After missing Friday’s practice in Toronto and games in Ottawa and Chicago on Saturday and Sunday for an upper-body injury suspected of being a concussion, Colin Fraser was the last player to join the Kings on the ice for practice at the Toyota Sports Center on Monday. He was greeted with loud calls of “Fras!” as players yelled out to him and banged their sticks on the ice.
“I think that was more for him being late than anything else,” Matt Greene said. “It’s good to have him back. He’s feeling well. He’s a big part of this team.”
After practice, Fraser wanted to clear his name. He wasn’t late, apparently.
“It was 11:58,” he said, having beaten the cutoff by two minutes.
“It was nice. I mean, it hasn’t been that many days, but it was long enough,” Fraser said after the 30-plus minute practice. “I was feeling pretty good. I mean, obviously I didn’t look good on the ice, but for whatever reason, even that night and the next day I felt no symptoms really, but with the protocol and the safety, which is obviously a good thing – I’m not complaining – it just takes a little longer.”
The “protocol” Fraser followed is the process used as a means of identifying head injuries and gauging a player’s progress in an attempt to make a healthy return. He spoke with reporters on Monday about that process, and what he recalls of Frazer McLaren’s second period hit.
Darryl Sutter, on Colin Fraser returning to practice:
We weren’t practicing. Day off. One practice he wasn’t allowed to skate, and then two game days, so you don’t have practices. So today he was allowed to practice. If we were at home, it might have been a day quicker, but the way the schedule is, it slows it down by a day.
Fraser, on his rehabilitation:
I skated yesterday, just by myself in the morning – lightly, nothing crazy – and then rode the bike the two days prior. Ride the bike lightly, no symptoms.

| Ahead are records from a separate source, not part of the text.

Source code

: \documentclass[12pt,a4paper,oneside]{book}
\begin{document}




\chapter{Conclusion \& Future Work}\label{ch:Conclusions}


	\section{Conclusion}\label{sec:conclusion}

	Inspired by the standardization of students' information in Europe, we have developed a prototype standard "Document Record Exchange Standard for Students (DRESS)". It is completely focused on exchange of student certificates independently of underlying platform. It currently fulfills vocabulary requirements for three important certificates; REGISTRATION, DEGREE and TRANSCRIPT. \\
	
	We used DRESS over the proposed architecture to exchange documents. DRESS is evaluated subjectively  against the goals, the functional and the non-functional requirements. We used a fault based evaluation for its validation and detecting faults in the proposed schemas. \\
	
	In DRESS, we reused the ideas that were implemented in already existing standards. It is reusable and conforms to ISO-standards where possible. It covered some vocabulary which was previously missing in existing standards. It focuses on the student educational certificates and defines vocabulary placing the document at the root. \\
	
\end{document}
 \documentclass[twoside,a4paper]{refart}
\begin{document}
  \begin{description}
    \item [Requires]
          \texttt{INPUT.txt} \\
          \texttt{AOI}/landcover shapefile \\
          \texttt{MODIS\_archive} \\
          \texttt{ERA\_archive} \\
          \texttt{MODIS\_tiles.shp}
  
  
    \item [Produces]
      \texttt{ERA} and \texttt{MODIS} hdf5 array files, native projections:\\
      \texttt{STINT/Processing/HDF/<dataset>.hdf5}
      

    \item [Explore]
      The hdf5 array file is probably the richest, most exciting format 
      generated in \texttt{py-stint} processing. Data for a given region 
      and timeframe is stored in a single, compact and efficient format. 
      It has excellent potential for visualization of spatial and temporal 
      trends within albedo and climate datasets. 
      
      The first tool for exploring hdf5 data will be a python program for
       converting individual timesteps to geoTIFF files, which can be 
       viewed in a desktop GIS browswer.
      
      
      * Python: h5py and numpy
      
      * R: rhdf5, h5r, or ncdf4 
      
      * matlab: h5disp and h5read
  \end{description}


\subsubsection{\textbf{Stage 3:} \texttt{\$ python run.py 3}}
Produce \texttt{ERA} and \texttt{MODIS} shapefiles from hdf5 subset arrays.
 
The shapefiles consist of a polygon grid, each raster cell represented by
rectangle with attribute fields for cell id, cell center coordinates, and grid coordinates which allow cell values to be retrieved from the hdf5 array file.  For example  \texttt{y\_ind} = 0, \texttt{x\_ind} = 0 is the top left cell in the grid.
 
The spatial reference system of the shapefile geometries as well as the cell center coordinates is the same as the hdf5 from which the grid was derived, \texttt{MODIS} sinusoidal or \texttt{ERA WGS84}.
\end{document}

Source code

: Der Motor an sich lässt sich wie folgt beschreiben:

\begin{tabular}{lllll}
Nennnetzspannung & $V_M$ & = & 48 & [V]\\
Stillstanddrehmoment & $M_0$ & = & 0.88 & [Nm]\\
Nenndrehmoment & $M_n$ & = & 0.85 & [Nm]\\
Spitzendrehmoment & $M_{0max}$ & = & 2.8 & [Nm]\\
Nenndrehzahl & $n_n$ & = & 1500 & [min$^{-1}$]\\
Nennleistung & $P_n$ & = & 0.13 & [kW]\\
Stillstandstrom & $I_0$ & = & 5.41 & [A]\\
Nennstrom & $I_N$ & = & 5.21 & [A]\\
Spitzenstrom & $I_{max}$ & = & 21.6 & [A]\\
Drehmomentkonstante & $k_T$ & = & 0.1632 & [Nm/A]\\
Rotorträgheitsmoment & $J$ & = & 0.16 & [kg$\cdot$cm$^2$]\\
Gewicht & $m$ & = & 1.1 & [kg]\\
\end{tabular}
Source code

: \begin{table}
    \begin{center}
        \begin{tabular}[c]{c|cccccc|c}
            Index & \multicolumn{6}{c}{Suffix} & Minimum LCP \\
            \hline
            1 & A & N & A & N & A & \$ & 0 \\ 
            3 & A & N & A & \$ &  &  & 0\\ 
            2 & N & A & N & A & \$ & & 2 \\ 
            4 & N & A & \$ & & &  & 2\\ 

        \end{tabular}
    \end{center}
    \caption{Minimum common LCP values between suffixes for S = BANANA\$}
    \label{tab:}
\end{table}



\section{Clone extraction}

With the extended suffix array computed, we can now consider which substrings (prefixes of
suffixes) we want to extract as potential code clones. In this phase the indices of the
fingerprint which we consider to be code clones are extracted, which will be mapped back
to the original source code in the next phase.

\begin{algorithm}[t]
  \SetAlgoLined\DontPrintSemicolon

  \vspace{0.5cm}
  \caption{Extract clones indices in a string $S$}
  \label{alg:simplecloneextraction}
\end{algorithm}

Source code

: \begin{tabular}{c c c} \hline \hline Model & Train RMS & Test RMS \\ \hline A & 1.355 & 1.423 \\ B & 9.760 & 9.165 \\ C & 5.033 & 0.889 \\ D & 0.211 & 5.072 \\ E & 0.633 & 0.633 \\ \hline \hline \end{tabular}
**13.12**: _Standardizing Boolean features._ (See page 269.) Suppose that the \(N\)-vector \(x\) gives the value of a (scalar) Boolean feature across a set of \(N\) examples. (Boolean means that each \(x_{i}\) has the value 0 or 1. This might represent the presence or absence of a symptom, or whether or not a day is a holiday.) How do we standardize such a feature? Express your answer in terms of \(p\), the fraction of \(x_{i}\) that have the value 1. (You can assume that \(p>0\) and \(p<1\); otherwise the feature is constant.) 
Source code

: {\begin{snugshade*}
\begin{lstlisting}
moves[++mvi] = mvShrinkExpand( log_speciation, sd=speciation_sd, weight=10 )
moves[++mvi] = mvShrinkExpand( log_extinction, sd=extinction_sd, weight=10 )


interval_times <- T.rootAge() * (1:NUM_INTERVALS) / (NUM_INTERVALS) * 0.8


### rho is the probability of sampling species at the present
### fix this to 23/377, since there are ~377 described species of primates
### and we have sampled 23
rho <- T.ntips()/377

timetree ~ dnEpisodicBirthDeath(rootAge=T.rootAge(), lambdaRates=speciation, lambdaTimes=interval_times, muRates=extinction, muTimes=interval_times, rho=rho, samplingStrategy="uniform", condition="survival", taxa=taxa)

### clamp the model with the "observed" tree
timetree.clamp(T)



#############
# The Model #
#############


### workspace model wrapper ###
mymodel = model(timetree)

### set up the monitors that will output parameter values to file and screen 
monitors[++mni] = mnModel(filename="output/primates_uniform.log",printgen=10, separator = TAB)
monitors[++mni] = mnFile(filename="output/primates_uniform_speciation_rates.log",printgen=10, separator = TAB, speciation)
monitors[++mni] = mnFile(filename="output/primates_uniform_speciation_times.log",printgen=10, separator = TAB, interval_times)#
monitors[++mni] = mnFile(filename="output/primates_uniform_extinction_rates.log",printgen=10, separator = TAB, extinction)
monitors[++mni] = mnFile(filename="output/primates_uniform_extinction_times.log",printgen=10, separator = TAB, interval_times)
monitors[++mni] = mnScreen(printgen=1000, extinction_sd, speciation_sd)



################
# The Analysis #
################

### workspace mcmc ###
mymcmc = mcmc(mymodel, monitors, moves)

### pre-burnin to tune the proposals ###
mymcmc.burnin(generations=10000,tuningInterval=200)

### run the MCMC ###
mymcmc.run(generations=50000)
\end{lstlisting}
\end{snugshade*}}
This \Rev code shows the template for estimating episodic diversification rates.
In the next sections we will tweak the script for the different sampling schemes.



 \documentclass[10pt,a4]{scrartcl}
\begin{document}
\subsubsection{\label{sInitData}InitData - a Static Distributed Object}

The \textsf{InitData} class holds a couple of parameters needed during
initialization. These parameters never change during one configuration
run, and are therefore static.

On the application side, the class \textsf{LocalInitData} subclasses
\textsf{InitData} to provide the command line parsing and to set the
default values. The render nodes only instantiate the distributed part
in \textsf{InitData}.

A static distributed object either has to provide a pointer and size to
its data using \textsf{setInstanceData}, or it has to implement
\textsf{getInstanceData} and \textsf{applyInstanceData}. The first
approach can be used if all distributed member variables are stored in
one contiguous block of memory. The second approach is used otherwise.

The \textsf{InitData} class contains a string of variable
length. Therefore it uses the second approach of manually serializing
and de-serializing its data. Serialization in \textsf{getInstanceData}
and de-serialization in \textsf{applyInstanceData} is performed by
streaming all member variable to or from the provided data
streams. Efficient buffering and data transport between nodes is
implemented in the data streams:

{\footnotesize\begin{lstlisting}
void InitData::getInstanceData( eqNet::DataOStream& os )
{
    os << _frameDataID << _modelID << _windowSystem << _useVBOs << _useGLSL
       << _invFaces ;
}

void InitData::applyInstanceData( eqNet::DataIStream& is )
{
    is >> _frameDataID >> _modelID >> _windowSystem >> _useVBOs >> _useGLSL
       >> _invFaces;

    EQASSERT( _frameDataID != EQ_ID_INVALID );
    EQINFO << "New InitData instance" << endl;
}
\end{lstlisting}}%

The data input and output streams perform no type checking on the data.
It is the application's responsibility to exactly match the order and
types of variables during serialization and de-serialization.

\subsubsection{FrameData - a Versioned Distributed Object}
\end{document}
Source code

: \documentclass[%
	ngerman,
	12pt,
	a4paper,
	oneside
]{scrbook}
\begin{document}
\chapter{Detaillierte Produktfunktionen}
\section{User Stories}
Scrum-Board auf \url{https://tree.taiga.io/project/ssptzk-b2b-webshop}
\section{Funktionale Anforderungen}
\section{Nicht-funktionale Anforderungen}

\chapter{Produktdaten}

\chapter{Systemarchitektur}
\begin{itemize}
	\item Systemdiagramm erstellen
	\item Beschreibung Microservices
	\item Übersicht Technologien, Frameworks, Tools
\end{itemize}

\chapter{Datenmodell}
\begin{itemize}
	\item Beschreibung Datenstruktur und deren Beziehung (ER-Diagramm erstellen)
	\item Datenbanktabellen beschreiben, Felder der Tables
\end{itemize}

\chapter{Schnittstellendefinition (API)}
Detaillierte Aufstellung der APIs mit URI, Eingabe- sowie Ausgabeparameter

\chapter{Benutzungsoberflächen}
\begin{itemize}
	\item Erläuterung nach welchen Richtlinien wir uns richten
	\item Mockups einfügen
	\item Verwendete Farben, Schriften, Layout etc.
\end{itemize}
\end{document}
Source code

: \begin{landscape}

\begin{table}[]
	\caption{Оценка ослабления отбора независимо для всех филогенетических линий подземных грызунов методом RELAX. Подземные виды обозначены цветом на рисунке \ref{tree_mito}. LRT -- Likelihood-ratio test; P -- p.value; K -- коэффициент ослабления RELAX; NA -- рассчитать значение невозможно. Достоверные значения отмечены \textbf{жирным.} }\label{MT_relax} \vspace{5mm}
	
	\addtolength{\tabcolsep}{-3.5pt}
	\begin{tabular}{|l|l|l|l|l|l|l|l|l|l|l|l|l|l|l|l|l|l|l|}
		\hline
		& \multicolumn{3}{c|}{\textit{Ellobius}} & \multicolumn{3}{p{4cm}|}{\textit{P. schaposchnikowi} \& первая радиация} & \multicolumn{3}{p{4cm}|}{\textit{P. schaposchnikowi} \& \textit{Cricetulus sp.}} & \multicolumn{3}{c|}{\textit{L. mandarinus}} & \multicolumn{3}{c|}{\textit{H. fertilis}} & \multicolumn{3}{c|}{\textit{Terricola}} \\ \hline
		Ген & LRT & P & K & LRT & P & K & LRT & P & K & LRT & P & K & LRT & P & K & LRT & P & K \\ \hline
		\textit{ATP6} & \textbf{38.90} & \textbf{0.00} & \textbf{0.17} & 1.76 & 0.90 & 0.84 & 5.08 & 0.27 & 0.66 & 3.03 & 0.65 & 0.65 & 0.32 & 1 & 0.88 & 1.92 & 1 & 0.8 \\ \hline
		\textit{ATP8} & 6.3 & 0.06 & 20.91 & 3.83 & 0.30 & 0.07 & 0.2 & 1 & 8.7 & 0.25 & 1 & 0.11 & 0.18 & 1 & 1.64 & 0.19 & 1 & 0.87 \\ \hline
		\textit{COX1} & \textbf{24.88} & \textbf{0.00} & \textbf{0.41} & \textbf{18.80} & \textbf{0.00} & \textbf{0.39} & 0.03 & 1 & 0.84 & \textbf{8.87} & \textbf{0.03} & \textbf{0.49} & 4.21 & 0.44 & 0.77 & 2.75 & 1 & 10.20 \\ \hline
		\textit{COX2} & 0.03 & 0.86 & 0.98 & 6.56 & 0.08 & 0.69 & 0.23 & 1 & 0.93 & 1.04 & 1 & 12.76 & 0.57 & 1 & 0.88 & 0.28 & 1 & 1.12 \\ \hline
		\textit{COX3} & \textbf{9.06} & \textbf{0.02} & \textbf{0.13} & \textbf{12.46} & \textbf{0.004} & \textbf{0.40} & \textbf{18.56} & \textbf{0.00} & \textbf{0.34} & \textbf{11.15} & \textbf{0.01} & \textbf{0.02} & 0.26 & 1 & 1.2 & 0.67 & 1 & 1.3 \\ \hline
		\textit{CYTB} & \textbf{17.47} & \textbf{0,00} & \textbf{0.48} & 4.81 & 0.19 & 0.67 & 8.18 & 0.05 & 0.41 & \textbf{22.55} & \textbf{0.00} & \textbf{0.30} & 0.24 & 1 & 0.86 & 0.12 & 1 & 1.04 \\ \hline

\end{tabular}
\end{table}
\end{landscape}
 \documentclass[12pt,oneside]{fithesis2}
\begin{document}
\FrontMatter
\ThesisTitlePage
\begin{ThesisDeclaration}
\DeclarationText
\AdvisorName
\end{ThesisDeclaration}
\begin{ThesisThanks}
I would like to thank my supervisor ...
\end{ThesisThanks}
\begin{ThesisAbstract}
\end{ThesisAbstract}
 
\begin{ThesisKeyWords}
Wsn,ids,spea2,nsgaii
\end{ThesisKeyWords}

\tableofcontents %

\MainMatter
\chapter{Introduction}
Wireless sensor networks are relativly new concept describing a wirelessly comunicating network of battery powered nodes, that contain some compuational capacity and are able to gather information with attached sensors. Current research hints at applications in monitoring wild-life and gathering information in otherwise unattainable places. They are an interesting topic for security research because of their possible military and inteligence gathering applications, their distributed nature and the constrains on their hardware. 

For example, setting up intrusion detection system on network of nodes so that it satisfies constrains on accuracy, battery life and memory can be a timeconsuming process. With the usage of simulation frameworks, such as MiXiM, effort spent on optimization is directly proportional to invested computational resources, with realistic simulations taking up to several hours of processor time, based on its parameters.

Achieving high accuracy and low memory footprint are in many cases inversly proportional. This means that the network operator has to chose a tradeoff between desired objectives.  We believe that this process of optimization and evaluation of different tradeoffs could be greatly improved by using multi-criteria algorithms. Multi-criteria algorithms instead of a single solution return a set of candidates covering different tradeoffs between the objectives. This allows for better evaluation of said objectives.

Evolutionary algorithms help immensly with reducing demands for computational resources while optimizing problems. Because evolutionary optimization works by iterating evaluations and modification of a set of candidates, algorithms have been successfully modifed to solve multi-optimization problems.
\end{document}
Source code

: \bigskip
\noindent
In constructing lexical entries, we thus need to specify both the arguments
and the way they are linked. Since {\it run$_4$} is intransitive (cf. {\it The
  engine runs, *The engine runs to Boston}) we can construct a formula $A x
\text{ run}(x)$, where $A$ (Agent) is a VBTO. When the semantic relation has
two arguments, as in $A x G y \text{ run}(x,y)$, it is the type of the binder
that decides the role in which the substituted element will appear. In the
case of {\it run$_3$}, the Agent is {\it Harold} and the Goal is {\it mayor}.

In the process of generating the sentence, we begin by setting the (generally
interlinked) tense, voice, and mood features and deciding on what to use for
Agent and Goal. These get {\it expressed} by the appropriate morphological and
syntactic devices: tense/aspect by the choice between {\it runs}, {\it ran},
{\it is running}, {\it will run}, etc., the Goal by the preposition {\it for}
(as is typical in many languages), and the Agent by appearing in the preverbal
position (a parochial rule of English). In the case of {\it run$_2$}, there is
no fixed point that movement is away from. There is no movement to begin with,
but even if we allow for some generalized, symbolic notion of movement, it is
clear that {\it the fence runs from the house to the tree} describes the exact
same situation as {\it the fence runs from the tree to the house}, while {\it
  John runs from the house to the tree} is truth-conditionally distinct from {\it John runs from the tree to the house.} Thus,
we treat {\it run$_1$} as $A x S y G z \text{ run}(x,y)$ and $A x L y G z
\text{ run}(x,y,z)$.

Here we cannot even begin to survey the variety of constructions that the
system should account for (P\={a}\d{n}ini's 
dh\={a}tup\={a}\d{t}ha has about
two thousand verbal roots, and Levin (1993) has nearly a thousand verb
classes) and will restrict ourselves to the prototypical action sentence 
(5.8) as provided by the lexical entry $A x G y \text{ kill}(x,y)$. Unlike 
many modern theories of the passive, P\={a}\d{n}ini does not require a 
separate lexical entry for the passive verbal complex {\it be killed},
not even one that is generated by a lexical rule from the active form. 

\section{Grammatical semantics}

Rode it harder, worked out, no symptoms. Skated and skated today. Good to go today. Took my neuropsych test and passed everything. [Reporter: How long does that take?] The test? Oh, man, I was in there probably an hour. It was two different parts, so it was probably 20 minutes and 20 minutes.
Fraser, on aspects of the neuropsych test:
Like word memory. They give you 15 words or whatever, and then you repeat back as many as you remember. You do it like three times. Shapes, memory, and then you’ve got to draw them. That was like the written stuff, and then there’s a computer test, which is the same concepts, but now it’s on the computer, and you’ve just got to remember the shapes and words and numbers, colors, letters. [Reporter: That was the first time you had ever done that?] [Reporter: Don’t they do it at the start of the season?] Yeah. Not every year. Like, every couple of years you’ve got to update it, and then they compare the results to see how you’re doing. [Reporter: But this was the first one of those that you’ve ever had?] Yeah, I’ve never had a concussion. [Reporter: Find some wood to knock on.] Yeah, knock on wood. I’m not a doctor, but…some guys I think are unlucky, and some guys are lucky. Some guys – there’s no rhyme or reason to it – but just heal quicker, and some don’t. It’s their brain, and they don’t even know. The experts don’t even know why.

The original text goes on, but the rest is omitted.